> _Task objective_: Pictures are not part of the copy; retype all the records below exactly.

> _Data to process_:
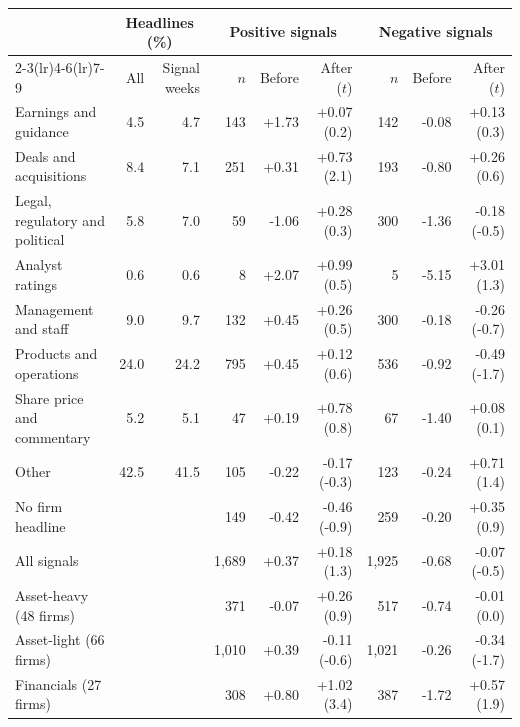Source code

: \begin{tabular}{lrrrrrrrr}
\toprule
 & \multicolumn{2}{c}{Headlines (\%)} & \multicolumn{3}{c}{Positive signals} & \multicolumn{3}{c}{Negative signals}\\
\cmidrule(lr){2-3}\cmidrule(lr){4-6}\cmidrule(lr){7-9}
 & All & Signal weeks & $n$ & Before & After ($t$) & $n$ & Before & After ($t$)\\
\midrule
Earnings and guidance & 4.5 & 4.7 & 143 & +1.73 & +0.07 (0.2) & 142 & -0.08 & +0.13 (0.3)\\
Deals and acquisitions & 8.4 & 7.1 & 251 & +0.31 & +0.73 (2.1) & 193 & -0.80 & +0.26 (0.6)\\
Legal, regulatory and political & 5.8 & 7.0 & 59 & -1.06 & +0.28 (0.3) & 300 & -1.36 & -0.18 (-0.5)\\
Analyst ratings & 0.6 & 0.6 & 8 & +2.07 & +0.99 (0.5) & 5 & -5.15 & +3.01 (1.3)\\
Management and staff & 9.0 & 9.7 & 132 & +0.45 & +0.26 (0.5) & 300 & -0.18 & -0.26 (-0.7)\\
Products and operations & 24.0 & 24.2 & 795 & +0.45 & +0.12 (0.6) & 536 & -0.92 & -0.49 (-1.7)\\
Share price and commentary & 5.2 & 5.1 & 47 & +0.19 & +0.78 (0.8) & 67 & -1.40 & +0.08 (0.1)\\
Other & 42.5 & 41.5 & 105 & -0.22 & -0.17 (-0.3) & 123 & -0.24 & +0.71 (1.4)\\
No firm headline &  &  & 149 & -0.42 & -0.46 (-0.9) & 259 & -0.20 & +0.35 (0.9)\\
\midrule
All signals &  &  & 1,689 & +0.37 & +0.18 (1.3) & 1,925 & -0.68 & -0.07 (-0.5)\\
\midrule
Asset-heavy (48 firms) &  &  & 371 & -0.07 & +0.26 (0.9) & 517 & -0.74 & -0.01 (0.0)\\
Asset-light (66 firms) &  &  & 1,010 & +0.39 & -0.11 (-0.6) & 1,021 & -0.26 & -0.34 (-1.7)\\
Financials (27 firms) &  &  & 308 & +0.80 & +1.02 (3.4) & 387 & -1.72 & +0.57 (1.9)\\
\bottomrule
\end{tabular}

> _Result of this task_:
Source code

: \begin{tabular}{lrrrrrrrr}
\toprule
 & \multicolumn{2}{c}{Headlines (\%)} & \multicolumn{3}{c}{Positive signals} & \multicolumn{3}{c}{Negative signals}\\
\cmidrule(lr){2-3}\cmidrule(lr){4-6}\cmidrule(lr){7-9}
 & All & Signal weeks & $n$ & Before & After ($t$) & $n$ & Before & After ($t$)\\
\midrule
Earnings and guidance & 4.5 & 4.7 & 143 & +1.73 & +0.07 (0.2) & 142 & -0.08 & +0.13 (0.3)\\
Deals and acquisitions & 8.4 & 7.1 & 251 & +0.31 & +0.73 (2.1) & 193 & -0.80 & +0.26 (0.6)\\
Legal, regulatory and political & 5.8 & 7.0 & 59 & -1.06 & +0.28 (0.3) & 300 & -1.36 & -0.18 (-0.5)\\
Analyst ratings & 0.6 & 0.6 & 8 & +2.07 & +0.99 (0.5) & 5 & -5.15 & +3.01 (1.3)\\
Management and staff & 9.0 & 9.7 & 132 & +0.45 & +0.26 (0.5) & 300 & -0.18 & -0.26 (-0.7)\\
Products and operations & 24.0 & 24.2 & 795 & +0.45 & +0.12 (0.6) & 536 & -0.92 & -0.49 (-1.7)\\
Share price and commentary & 5.2 & 5.1 & 47 & +0.19 & +0.78 (0.8) & 67 & -1.40 & +0.08 (0.1)\\
Other & 42.5 & 41.5 & 105 & -0.22 & -0.17 (-0.3) & 123 & -0.24 & +0.71 (1.4)\\
No firm headline &  &  & 149 & -0.42 & -0.46 (-0.9) & 259 & -0.20 & +0.35 (0.9)\\
\midrule
All signals &  &  & 1,689 & +0.37 & +0.18 (1.3) & 1,925 & -0.68 & -0.07 (-0.5)\\
\midrule
Asset-heavy (48 firms) &  &  & 371 & -0.07 & +0.26 (0.9) & 517 & -0.74 & -0.01 (0.0)\\
Asset-light (66 firms) &  &  & 1,010 & +0.39 & -0.11 (-0.6) & 1,021 & -0.26 & -0.34 (-1.7)\\
Financials (27 firms) &  &  & 308 & +0.80 & +1.02 (3.4) & 387 & -1.72 & +0.57 (1.9)\\
\bottomrule
\end{tabular}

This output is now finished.